SilverTorch shows up to 23.7x higher throughput compared to the state-of-the-art approaches. It’s also showing 20.9x more compute cost efficiency compared to a CPU-based solution while also improving accuracy.
Our research paper, “SilverTorch: A Unified Model-based System to Democratize Large-Scale Recommendation on GPUs,” accepted to the full paper track at SIGIR 2026, contains full technical details.
The retrieval system within industry recommendation systems have consisted of microservices stitched together, with neural networks inconsistently integrated. Our recommendation can scale to serve people across multiple platforms. Retrieval is responsible for narrowing from millions of pieces of content (e.g., reels and photos) down to thousands before passing them to ranking systems, all in less than 100 milliseconds.
However, the microservice based design had hard constraints on model complexity and the number of candidates evaluated, ultimately creating a ceiling on the quality of recommendations that people on our platforms see.
To break through this ceiling, we’ve fully reimagined our retrieval ecosystem into a unified model-based system – SilverTorch.
SilverTorch operates under a new paradigm we call Index as Model . We’ve built our retrieval system as a single neural network and now express different microservices as model modules within this integrated neural network. Under Index as Model previous microservice-based item indices used for retrieval become a tensor inside the model. As a user opens up their app, one request flows through a SilverTorch model, completes all critical retrieval functions (searching for items similar to the user’s interests, filtering for eligibility, reranking and scoring engagement likelihood against multiple user engagement actions), and returns a list of high-quality content candidates to ranking. This new design effectively allows us to increase modeling complexity and the number of candidates evaluated without breaking the sub-100 milliseconds bar.

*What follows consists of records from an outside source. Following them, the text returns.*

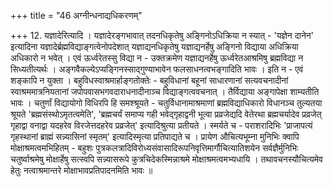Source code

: +++
title = "46 अग्नीन्धनाद्यधिकरणम्"

+++
12. यज्ञादेरित्यादि । यज्ञादेरङ्गभावात् तदनधिकृतेषु अङ्गिनोऽधिक्रिया न स्यात् - 'यज्ञेन दानेन' इत्यादिना यज्ञादेर्ब्रह्मविद्याङ्गत्वेनोपदेशात् यज्ञाद्यनधिकृतेषु यज्ञाद्यनर्हेषु अङ्गिनो विद्याया अधिक्रिया अधिकारो न भवेत् । एवं ऊर्ध्वरेतस्सु विद्या न - उक्तक्रमेण यज्ञाद्यनर्हेषु ऊर्ध्वरेतआश्रमिषु ब्रह्मविद्या न सिध्यतीत्यर्थः । अङ्गवैकल्येऽप्यङ्गिनस्साद्गुण्याभावेन फलसाधनत्वभङ्गादिति भावः । इति न - एवं शङ्कापि न युक्ता । बहुविधस्वाश्रमार्हाङ्गतोक्तेः - बहुविधानां बहूनां साधारणानां सत्यवचनादीनां स्वाश्रममात्रनियतानां जपोपवासभगवदाराधनादीनाञ्च विद्याङ्गत्ववचनात् । तैर्विद्याया अङ्गापेक्षा शाम्यतीति भावः । चतुर्णां विद्यायोगो विधिरपि हि समश्श्रूयते - चतुर्विधानामाश्रमाणां ब्रह्मविद्याधिकारो विधानञ्च तुल्यतया श्रूयते 'ब्रह्मसंस्थोऽमृतत्वमेति', 'ब्रह्मचर्यं समाप्य गही भवेद्गृहाद्वनी भूत्वा प्रव्रजेद्यदि वेतेरथा ब्रह्मचर्यादेव प्रव्रजेत् गृहाद्वा वनाद्वा यदहरेव विरजेत्तदहरेव प्रव्रजेत्' इत्यादिश्रुत्या प्रतीयते । स्मर्यते च - पराशरादिभिः 'प्राजापत्यं गृहस्थानां ब्राह्मं सन्न्यासिनां स्मृतम्' इत्यादिस्मृत्या प्रतिपाद्यते च । प्रायेण औचित्यभूम्ना मुनिभिः क्वापि मोक्षाश्रमत्वमभिहितम् - बहुशः पुत्रकलत्रादिविरोध्यसंवासादिरूपनिवृत्तिमार्गौचित्यातिशयेन सर्वज्ञैर्मुनिभिः चतुर्ष्वाश्रमेषु मोक्षार्हेषु सत्स्वपि सन्न्यासरूपे कुत्रचिदेकस्मिन्नाश्रमे मोक्षाश्रमत्वमभ्यधायि । तथावचनस्यौचित्यमेव हेतुः नत्वाश्रमान्तरे मोक्षाभावप्रतिपादनमिति भावः ॥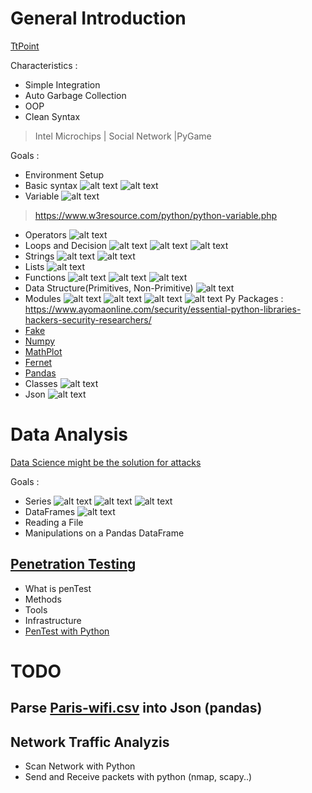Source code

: #  General Introduction 

[TtPoint](https://www.tutorialspoint.com/python/index.htm)

Characteristics :

- Simple Integration
- Auto Garbage Collection
- OOP
- Clean Syntax

> Intel Microchips | Social Network |PyGame

 Goals :
- Environment Setup 
- Basic syntax
![alt text](https://github.com/Bibi10/CMD/blob/master/1.png)
![alt text](https://github.com/Bibi10/CMD/blob/master/2.png)
- Variable
![alt text](https://github.com/Bibi10/CMD/blob/master/3.png)
> https://www.w3resource.com/python/python-variable.php
- Operators
![alt text](https://github.com/Bibi10/CMD/blob/master/4.png)
- Loops and Decision
![alt text](https://github.com/Bibi10/CMD/blob/master/8.png)
![alt text](https://github.com/Bibi10/CMD/blob/master/9.png)
![alt text](https://github.com/Bibi10/CMD/blob/master/10.png)
- Strings
![alt text](https://github.com/Bibi10/CMD/blob/master/11.png)
![alt text](https://github.com/Bibi10/CMD/blob/master/12.png)
- Lists 
![alt text](https://github.com/Bibi10/CMD/blob/master/13.png)
- Functions
![alt text](https://github.com/Bibi10/CMD/blob/master/5.png)
![alt text](https://github.com/Bibi10/CMD/blob/master/6.png)
![alt text](https://github.com/Bibi10/CMD/blob/master/7.png)
- Data Structure(Primitives, Non-Primitive)
![alt text](https://github.com/Bibi10/CMD/blob/master/14.png)
- Modules
![alt text](https://github.com/Bibi10/CMD/blob/master/16.png)
![alt text](https://github.com/Bibi10/CMD/blob/master/17.png)
![alt text](https://github.com/Bibi10/CMD/blob/master/18.png)
![alt text](https://github.com/Bibi10/CMD/blob/master/19.png)
Py Packages : 
https://www.ayomaonline.com/security/essential-python-libraries-hackers-security-researchers/
- [Fake](https://github.com/joke2k/faker)
- [Numpy](https://github.com/numpy/numpy)
- [MathPlot](https://matplotlib.org/gallery/index.html)
- [Fernet](https://cryptography.io/en/latest/fernet/)
- [Pandas](https://pandas.pydata.org/pandas-docs/version/0.15/tutorials.html)
- Classes
![alt text](https://github.com/Bibi10/CMD/blob/master/20.png)
- Json
![alt text](https://github.com/Bibi10/CMD/blob/master/21.png)

# Data Analysis  

[Data Science might be the solution for attacks](https://www.securityroundtable.org/the-growing-role-of-machine-learning-in-cybersecurity/)

Goals : 

- Series
![alt text](https://github.com/Bibi10/CMD/blob/master/22.png)
![alt text](https://github.com/Bibi10/CMD/blob/master/21.png)
![alt text](https://github.com/Bibi10/CMD/blob/master/23.png)
- DataFrames
![alt text](https://github.com/Bibi10/CMD/blob/master/24.png)
- Reading a File 
- Manipulations on a Pandas DataFrame

## [Penetration Testing](https://www.tutorialspoint.com/penetration_testing/types_of_penetration_testing.htm) 
- What is penTest
- Methods 
- Tools 
- Infrastructure 
- [PenTest with Python](https://github.com/mehransab101/Learning-Pentesting-With-Python/blob/master/Learning%20Penetration%20Testing%20with%20Python.pdf)

# TODO 

## Parse [Paris-wifi.csv](https://github.com/Bibi10/CMD/blob/master/paris-wi-fi.csv) into Json (pandas) 

## Network Traffic Analyzis 
- Scan Network with Python
- Send and Receive packets with python (nmap, scapy..)
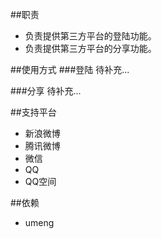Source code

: ##职责
+ 负责提供第三方平台的登陆功能。
+ 负责提供第三方平台的分享功能。

##使用方式
###登陆
待补充...

###分享
待补充...

##支持平台
+ 新浪微博
+ 腾讯微博
+ 微信
+ QQ
+ QQ空间

##依赖
+ umeng


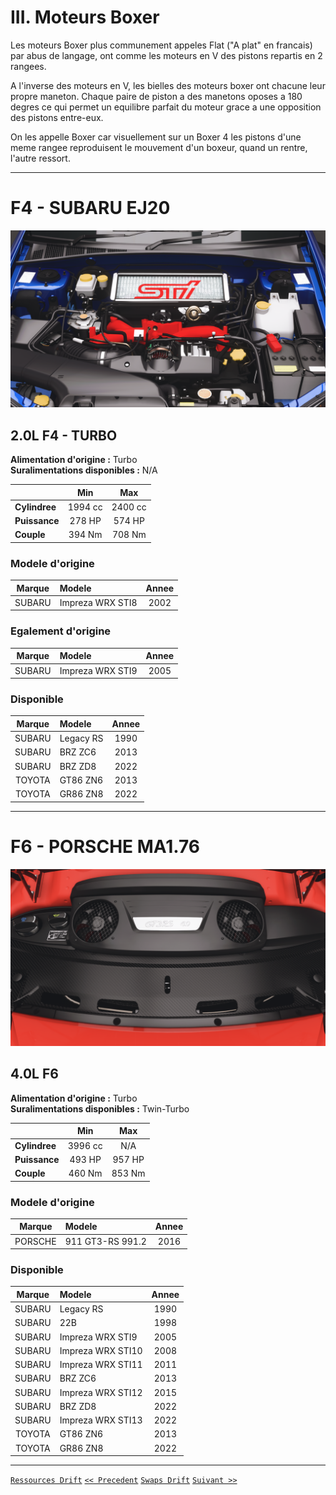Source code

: # III. Moteurs Boxer

Les moteurs Boxer plus communement appeles Flat ("A plat" en francais) par abus de langage, ont comme les moteurs en V des pistons repartis en 2 rangees.

A l'inverse des moteurs en V, les bielles des moteurs boxer ont chacune leur propre maneton. Chaque paire de piston a des manetons oposes a 180 degres ce qui permet un equilibre parfait du moteur grace a une opposition des pistons entre-eux.

On les appelle Boxer car visuellement sur un Boxer 4 les pistons d'une meme rangee reproduisent le mouvement d'un boxeur, quand un rentre, l'autre ressort.

-----

# F4 - SUBARU EJ20

![](https://raw.githubusercontent.com/Plunne/Forza/refs/heads/main/Swaps/pics/F4_2L_SUBARU_EJ20.png)

## 2.0L F4 - TURBO

**Alimentation d'origine :** Turbo  
**Suralimentations disponibles :** N/A

|               |   Min   |   Max   |
|:--------------|:-------:|:-------:|
| **Cylindree** | 1994 cc | 2400 cc |
| **Puissance** | 278 HP  | 574 HP  |
| **Couple**    | 394 Nm  | 708 Nm  |

### Modele d'origine
| Marque | Modele           | Annee |
|:------:|:-----------------|:-----:|
| SUBARU | Impreza WRX STI8 | 2002  |

### Egalement d'origine
| Marque | Modele           | Annee |
|:------:|:-----------------|:-----:|
| SUBARU | Impreza WRX STI9 | 2005  |

### Disponible
| Marque | Modele    | Annee |
|:------:|:----------|:-----:|
| SUBARU | Legacy RS | 1990  |
| SUBARU | BRZ ZC6   | 2013  |
| SUBARU | BRZ ZD8   | 2022  |
| TOYOTA | GT86 ZN6  | 2013  |
| TOYOTA | GR86 ZN8  | 2022  |

-----

# F6 - PORSCHE MA1.76

![](https://raw.githubusercontent.com/Plunne/Forza/refs/heads/main/Swaps/pics/F6_4L_PORSCHE_MA1.png)

## 4.0L F6

**Alimentation d'origine :** Turbo  
**Suralimentations disponibles :** Twin-Turbo

|               |   Min   |  Max   |
|:--------------|:-------:|:------:|
| **Cylindree** | 3996 cc |  N/A   |
| **Puissance** | 493 HP  | 957 HP |
| **Couple**    | 460 Nm  | 853 Nm |

### Modele d'origine
| Marque  | Modele           | Annee |
|:-------:|:-----------------|:-----:|
| PORSCHE | 911 GT3-RS 991.2 | 2016  |

### Disponible
| Marque | Modele            | Annee |
|:------:|:------------------|:-----:|
| SUBARU | Legacy RS         | 1990  |
| SUBARU | 22B               | 1998  |
| SUBARU | Impreza WRX STI9  | 2005  |
| SUBARU | Impreza WRX STI10 | 2008  |
| SUBARU | Impreza WRX STI11 | 2011  |
| SUBARU | BRZ ZC6           | 2013  |
| SUBARU | Impreza WRX STI12 | 2015  |
| SUBARU | BRZ ZD8           | 2022  |
| SUBARU | Impreza WRX STI13 | 2022  |
| TOYOTA | GT86 ZN6          | 2013  |
| TOYOTA | GR86 ZN8          | 2022  |

-----

[`Ressources Drift`](https://github.com/Plunne/Forza/blob/main/README.md)
[`<< Precedent`](https://github.com/Plunne/Forza/blob/main/Swaps/Swaps2.md#ii-moteurs-en-v)
[`Swaps Drift`](https://github.com/Plunne/Forza/blob/main/Swaps/README.md#liste-des-swaps-moteurs)
[`Suivant >>`](https://github.com/Plunne/Forza/blob/main/Swaps/Swaps4.md#iv-moteurs-rotatifs)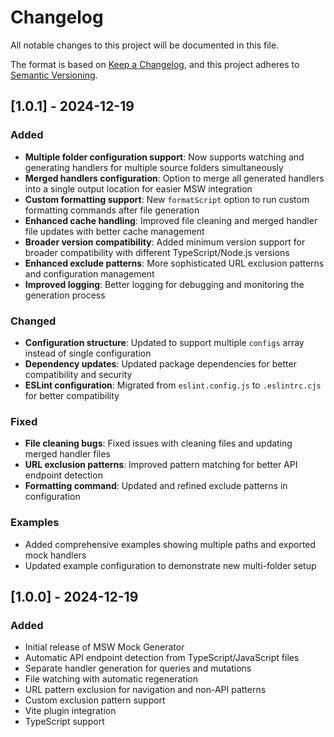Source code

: # Changelog

All notable changes to this project will be documented in this file.

The format is based on [Keep a Changelog](https://keepachangelog.com/en/1.0.0/),
and this project adheres to [Semantic Versioning](https://semver.org/spec/v2.0.0.html).

## [1.0.1] - 2024-12-19

### Added

- **Multiple folder configuration support**: Now supports watching and generating handlers for multiple source folders simultaneously
- **Merged handlers configuration**: Option to merge all generated handlers into a single output location for easier MSW integration
- **Custom formatting support**: New `formatScript` option to run custom formatting commands after file generation
- **Enhanced cache handling**: Improved file cleaning and merged handler file updates with better cache management
- **Broader version compatibility**: Added minimum version support for broader compatibility with different TypeScript/Node.js versions
- **Enhanced exclude patterns**: More sophisticated URL exclusion patterns and configuration management
- **Improved logging**: Better logging for debugging and monitoring the generation process

### Changed

- **Configuration structure**: Updated to support multiple `configs` array instead of single configuration
- **Dependency updates**: Updated package dependencies for better compatibility and security
- **ESLint configuration**: Migrated from `eslint.config.js` to `.eslintrc.cjs` for better compatibility

### Fixed

- **File cleaning bugs**: Fixed issues with cleaning files and updating merged handler files
- **URL exclusion patterns**: Improved pattern matching for better API endpoint detection
- **Formatting command**: Updated and refined exclude patterns in configuration

### Examples

- Added comprehensive examples showing multiple paths and exported mock handlers
- Updated example configuration to demonstrate new multi-folder setup

## [1.0.0] - 2024-12-19

### Added

- Initial release of MSW Mock Generator
- Automatic API endpoint detection from TypeScript/JavaScript files
- Separate handler generation for queries and mutations
- File watching with automatic regeneration
- URL pattern exclusion for navigation and non-API patterns
- Custom exclusion pattern support
- Vite plugin integration
- TypeScript support
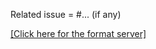 <!-- Thank for your PR! If it's your first time contributing to Taichi, please make sure you have read [Contributor Guideline](https://taichi.readthedocs.io/en/latest/contributor_guide.html) (last update: March 24, 2019). -->

Related issue = #... (if any)

[[Click here for the format server]](http://kun.csail.mit.edu:31415/)
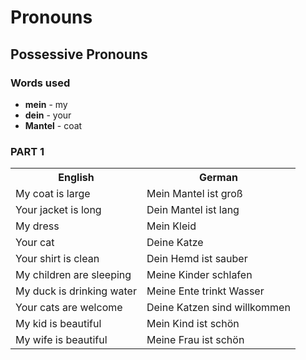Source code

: # Pronouns

## Possessive Pronouns

### Words used
+ **mein** - my 
+ **dein** - your
+ **Mantel** - coat

### PART 1

<table>
    <tr>
        <th>English</th>
        <th>German</th>
    </tr>
    <tr>
        <td>My coat is large</td>
        <td>Mein Mantel ist groß</td>
    </tr>
    <tr>
        <td>Your jacket is long</td>
        <td>Dein Mantel ist lang</td>
    </tr>
    <tr>
        <td>My dress</td>
        <td>Mein Kleid</td>
    </tr>
    <tr>
        <td>Your cat</td>
        <td>Deine Katze</td>
    </tr>
    <tr>
        <td>Your shirt is clean</td>
        <td>Dein Hemd ist sauber</td>
    </tr>
    <tr>
        <td>My children are sleeping</td>
        <td>Meine Kinder schlafen</td>
    </tr>
    <tr>
        <td>My duck is drinking water</td>
        <td>Meine Ente trinkt Wasser</td>
    </tr>
    <tr>
        <td>Your cats are welcome</td>
        <td>Deine Katzen sind willkommen</td>
    </tr>
    <tr>
        <td>My kid is beautiful</td>
        <td>Mein Kind ist schön</td>
    </tr>
    <tr>
        <td>My wife is beautiful</td>
        <td>Meine Frau ist schön</td>
    </tr>
</table>
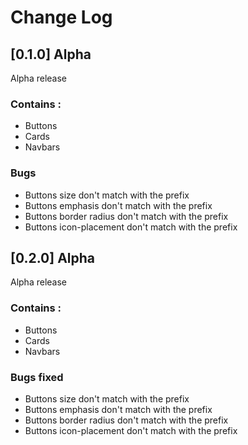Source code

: # Change Log
## [0.1.0] Alpha

Alpha release

### Contains : 
- Buttons 
- Cards
- Navbars

### Bugs 

- Buttons size don't match with the prefix
- Buttons emphasis don't match with the prefix
- Buttons border radius don't match with the prefix
- Buttons icon-placement don't match with the prefix

## [0.2.0] Alpha

Alpha release

### Contains : 
- Buttons 
- Cards
- Navbars

### Bugs fixed

- Buttons size don't match with the prefix
- Buttons emphasis don't match with the prefix
- Buttons border radius don't match with the prefix
- Buttons icon-placement don't match with the prefix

SilverTorch makes retrieval significantly more efficient, runs at scale, and enables better recommendations.
Higher throughput, lower total cost of ownership (TCO) . In an 80M-item end-to-end evaluation, SilverTorch served 23.7× more requests per second than a strong traditional multi-service baseline built on the same model architecture, while improving estimated TCO efficiency by 20.9×.
Proven at scale . Results show SilverTorch can scale across a family of apps as the major retrieval system behind the feed and video content people see.
Better recommendations . By making neural reranking and multi-task scoring practical within tight latency budgets, SilverTorch has consistently enabled retrieval quality improvements that would have been impractical under a microservices architecture.
Moving From Microservice Mesh to One Integrated Neural Network
The Microservice Paradigm We Replaced
Traditional recommendation retrieval is built as a mesh of microservices. When a user opens a social media platform, the request hits an orchestrator, which fans out to a user-tower model service (which computes a vector representation of the user’s interests, called a "user embedding"), a combined retrieval service (which finds and filters candidate items based on similarity to the user vector and eligibility rules like language and geography), and a scoring service (which ranks the survivors). The orchestrator merges results and hands them downstream. Each service has its own codebase, often in a different programming language, with its own deployment lifecycle.
This worked well in the CPU era. But as retrieval systems grew in scale and sophistication, three problems compounded into structural limits that no component-level optimization can fix:
Latency lost to data movement. Every hop between services costs network round-trip time and serialization overhead, eating into our sub-100-millisecond retrieval budget that should fund actual computation. And because filtering, search, and scoring are designed independently, they cannot be jointly optimized.
Version inconsistency. The user-tower model, the item index, and the filtering rules each update on their own cadence. When the user model ships v2 but the item index is still on v1, the system queries v1 embeddings with v2 user representations — creating quality gaps no downstream ranking can recover.
Siloed development environments. Machine learning (ML) engineers write PyTorch. Infrastructure engineers write C++. Different release cycles, different testing...